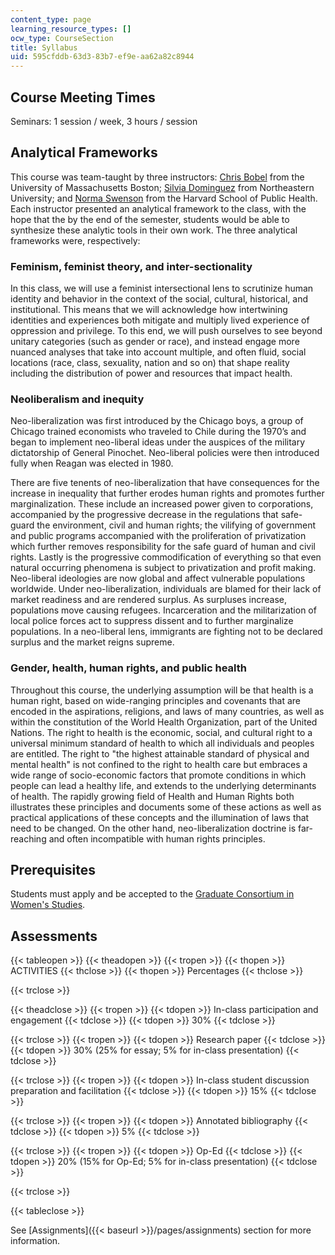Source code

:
 ```yaml
---
content_type: page
learning_resource_types: []
ocw_type: CourseSection
title: Syllabus
uid: 595cfddb-63d3-83b7-ef9e-aa62a82c8944
---
```


Course Meeting Times
--------------------

Seminars: 1 session / week, 3 hours / session

Analytical Frameworks
---------------------

This course was team-taught by three instructors: [Chris Bobel](http://www.faculty.umb.edu/chris_bobel/) from the University of Massachusetts Boston; [Silvia Dominguez](http://www.northeastern.edu/cssh/faculty/silvia-dominguez) from Northeastern University; and [Norma Swenson](http://www.ourbodiesourselves.org/history/obos-founders/norma-swenson/) from the Harvard School of Public Health. Each instructor presented an analytical framework to the class, with the hope that the by the end of the semester, students would be able to synthesize these analytic tools in their own work. The three analytical frameworks were, respectively:

### Feminism, feminist theory, and inter-sectionality

In this class, we will use a feminist intersectional lens to scrutinize human identity and behavior in the context of the social, cultural, historical, and institutional. This means that we will acknowledge how intertwining identities and experiences both mitigate and multiply lived experience of oppression and privilege. To this end, we will push ourselves to see beyond unitary categories (such as gender or race), and instead engage more nuanced analyses that take into account multiple, and often fluid, social locations (race, class, sexuality, nation and so on) that shape reality including the distribution of power and resources that impact health.

### Neoliberalism and inequity

Neo-liberalization was first introduced by the Chicago boys, a group of Chicago trained economists who traveled to Chile during the 1970’s and began to implement neo-liberal ideas under the auspices of the military dictatorship of General Pinochet. Neo-liberal policies were then introduced fully when Reagan was elected in 1980.

There are five tenents of neo-liberalization that have consequences for the increase in inequality that further erodes human rights and promotes further marginalization. These include an increased power given to corporations, accompanied by the progressive decrease in the regulations that safe-guard the environment, civil and human rights; the vilifying of government and public programs accompanied with the proliferation of privatization which further removes responsibility for the safe guard of human and civil rights. Lastly is the progressive commodification of everything so that even natural occurring phenomena is subject to privatization and profit making. Neo-liberal ideologies are now global and affect vulnerable populations worldwide. Under neo-liberalization, individuals are blamed for their lack of market readiness and are rendered surplus. As surpluses increase, populations move causing refugees. Incarceration and the militarization of local police forces act to suppress dissent and to further marginalize populations. In a neo-liberal lens, immigrants are fighting not to be declared surplus and the market reigns supreme.

### Gender, health, human rights, and public health

Throughout this course, the underlying assumption will be that health is a human right, based on wide-ranging principles and covenants that are encoded in the aspirations, religions, and laws of many countries, as well as within the constitution of the World Health Organization, part of the United Nations. The right to health is the economic, social, and cultural right to a universal minimum standard of health to which all individuals and peoples are entitled. The right to "the highest attainable standard of physical and mental health" is not confined to the right to health care but embraces a wide range of socio-economic factors that promote conditions in which people can lead a healthy life, and extends to the underlying determinants of health. The rapidly growing field of Health and Human Rights both illustrates these principles and documents some of these actions as well as practical applications of these concepts and the illumination of laws that need to be changed. On the other hand, neo-liberalization doctrine is far-reaching and often incompatible with human rights principles.

Prerequisites
-------------

Students must apply and be accepted to the [Graduate Consortium in Women's Studies](http://web.mit.edu/gcws/courses/how-to-apply.html).

Assessments
-----------

{{< tableopen >}}
{{< theadopen >}}
{{< tropen >}}
{{< thopen >}}
ACTIVITIES
{{< thclose >}}
{{< thopen >}}
Percentages
{{< thclose >}}

{{< trclose >}}

{{< theadclose >}}
{{< tropen >}}
{{< tdopen >}}
In-class participation and engagement
{{< tdclose >}}
{{< tdopen >}}
30%
{{< tdclose >}}

{{< trclose >}}
{{< tropen >}}
{{< tdopen >}}
Research paper
{{< tdclose >}}
{{< tdopen >}}
30% (25% for essay; 5% for in-class presentation)
{{< tdclose >}}

{{< trclose >}}
{{< tropen >}}
{{< tdopen >}}
In-class student discussion preparation and facilitation
{{< tdclose >}}
{{< tdopen >}}
15%
{{< tdclose >}}

{{< trclose >}}
{{< tropen >}}
{{< tdopen >}}
Annotated bibliography
{{< tdclose >}}
{{< tdopen >}}
5%
{{< tdclose >}}

{{< trclose >}}
{{< tropen >}}
{{< tdopen >}}
Op-Ed
{{< tdclose >}}
{{< tdopen >}}
20% (15% for Op-Ed; 5% for in-class presentation)
{{< tdclose >}}

{{< trclose >}}

{{< tableclose >}}

See [Assignments]({{< baseurl >}}/pages/assignments) section for more information.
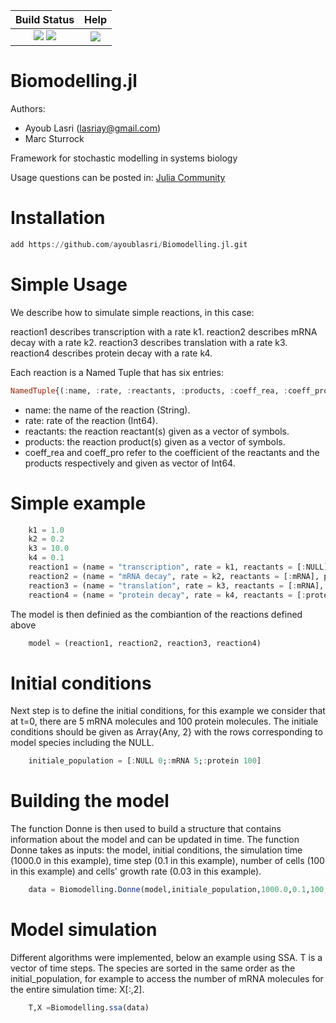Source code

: | **Build Status** | **Help** |
|:---:|:---:|
| [![][travis-img]][travis-url] [![][codecov-img]][codecov-url] | [![][slack-img]][slack-url] |

# Biomodelling.jl

Authors:
- Ayoub Lasri (lasriay@gmail.com)
- Marc Sturrock

Framework for stochastic modelling in systems biology

Usage questions can be posted in:
[Julia Community](https://julialang.org/community/)

[slack-img]: https://img.shields.io/badge/chat-on%20slack-yellow.svg
[slack-url]: https://julialang.slack.com

[travis-img]: https://travis-ci.org/ayoublasri/Biomodelling.jl.svg?branch=master
[travis-url]: https://travis-ci.org/ayoublasri/Biomodelling.jl

[codecov-img]: https://codecov.io/gh/ayoublasri/Biomodelling.jl/branch/master/graph/badge.svg
[codecov-url]: https://codecov.io/gh/ayoublasri/Biomodelling.jl

# Installation

```julia 
add https://github.com/ayoublasri/Biomodelling.jl.git 
```

# Simple Usage

We describe how to simulate simple reactions, in this case:

reaction1 describes transcription with a rate k1.
reaction2 describes mRNA decay with a rate k2.
reaction3 describes translation with a rate k3.
reaction4 describes protein decay with a rate k4.

Each reaction is a Named Tuple that has six entries:

```julia
NamedTuple{(:name, :rate, :reactants, :products, :coeff_rea, :coeff_pro), Tuple{String, Int64, Vector{Symbol}, Vector{Symbol}, Vector{Int64}, Vector{Int64}}}
```
- name: the name of the reaction (String).
- rate: rate of the reaction (Int64).
- reactants: the reaction reactant(s) given as a vector of symbols.
- products: the reaction product(s) given as a vector of symbols.
- coeff_rea and coeff_pro refer to the coefficient of the reactants and the products respectively and given as vector of Int64.

# Simple example

```julia 
    k1 = 1.0
    k2 = 0.2
    k3 = 10.0
    k4 = 0.1
    reaction1 = (name = "transcription", rate = k1, reactants = [:NULL], products =[:mRNA] , coeff_rea = [1] , coeff_pro = [1] )
    reaction2 = (name = "mRNA decay", rate = k2, reactants = [:mRNA], products =[:NULL], coeff_rea = [1], coeff_pro = [1])
    reaction3 = (name = "translation", rate = k3, reactants = [:mRNA], products =[:mRNA,:protein], coeff_rea = [1] , coeff_pro = [1,1] )
    reaction4 = (name = "protein decay", rate = k4, reactants = [:protein], products = [:NULL], coeff_rea = [1] , coeff_pro = [1] )
```

The model is then definied as the combiantion of the reactions defined above

```julia 
    model = (reaction1, reaction2, reaction3, reaction4)
```

# Initial conditions

Next step is to define the initial conditions, for this example we consider that at t=0, there are 5 mRNA molecules and 100 protein molecules. The initiale conditions should be given as Array{Any, 2} with the rows corresponding to model species including the NULL.

```julia 
    initiale_population = [:NULL 0;:mRNA 5;:protein 100]
```

# Building the model

The function Donne is then used to build a structure that contains information about the model and can be updated in time. The function Donne takes as inputs: the model, initial conditions, the simulation time (1000.0 in this example), time step (0.1 in this example), number of cells (100 in this example) and cells' growth rate (0.03 in this example).

```julia 
    data = Biomodelling.Donne(model,initiale_population,1000.0,0.1,100,0.03)
```
# Model simulation

Different algorithms were implemented, below an example using SSA. T is a vector of time steps. The species are sorted in the same order as the initial_population, for example to access the number of mRNA molecules for the entire simulation time: X[:,2].

```julia 
    T,X =Biomodelling.ssa(data)
```
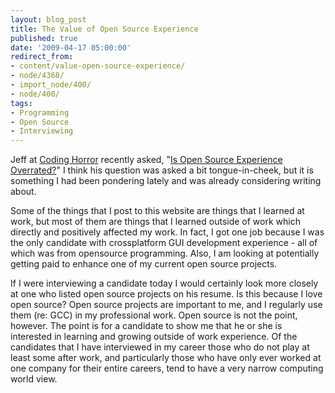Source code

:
 ```yaml
---
layout: blog_post
title: The Value of Open Source Experience
published: true
date: '2009-04-17 05:00:00'
redirect_from:
- content/value-open-source-experience/
- node/4368/
- import_node/400/
- node/400/
tags:
- Programming
- Open Source
- Interviewing
---
```


Jeff at [Coding Horror](http://www.codinghorror.com/blog/) recently asked, "[Is Open Source Experience Overrated?](http://www.codinghorror.com/blog/archives/001255.html)" I think his question was asked a bit tongue-in-cheek, but it is something I had been pondering lately and was already considering writing about. 

Some of the things that I post to this website are things that I learned at work, but most of them are things that I learned outside of work which directly and positively affected my work. In fact, I got one job because I was the only candidate with crossplatform GUI development experience - all of which was from opensource programming. Also, I am looking at potentially getting paid to enhance one of my current open source projects. 

If I were interviewing a candidate today I would certainly look more closely at one who listed open source projects on his resume. Is this because I love open source? Open source projects are important to me, and I regularly use them (re: GCC) in my professional work. Open source is not the point, however. The point is for a candidate to show me that he or she is interested in learning and growing outside of work experience. Of the candidates that I have interviewed in my career those who do not play at least some after work, and particularly those who have only ever worked at one company for their entire careers, tend to have a very narrow computing world view.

• **ASSIGNMENT**
Please go through the entries and show every line with the word "codecov".

• **ANSWER SPACE**
| [![][travis-img]][travis-url] [![][codecov-img]][codecov-url] | [![][slack-img]][slack-url] |
[codecov-img]: https://codecov.io/gh/ayoublasri/Biomodelling.jl/branch/master/graph/badge.svg
[codecov-url]: https://codecov.io/gh/ayoublasri/Biomodelling.jl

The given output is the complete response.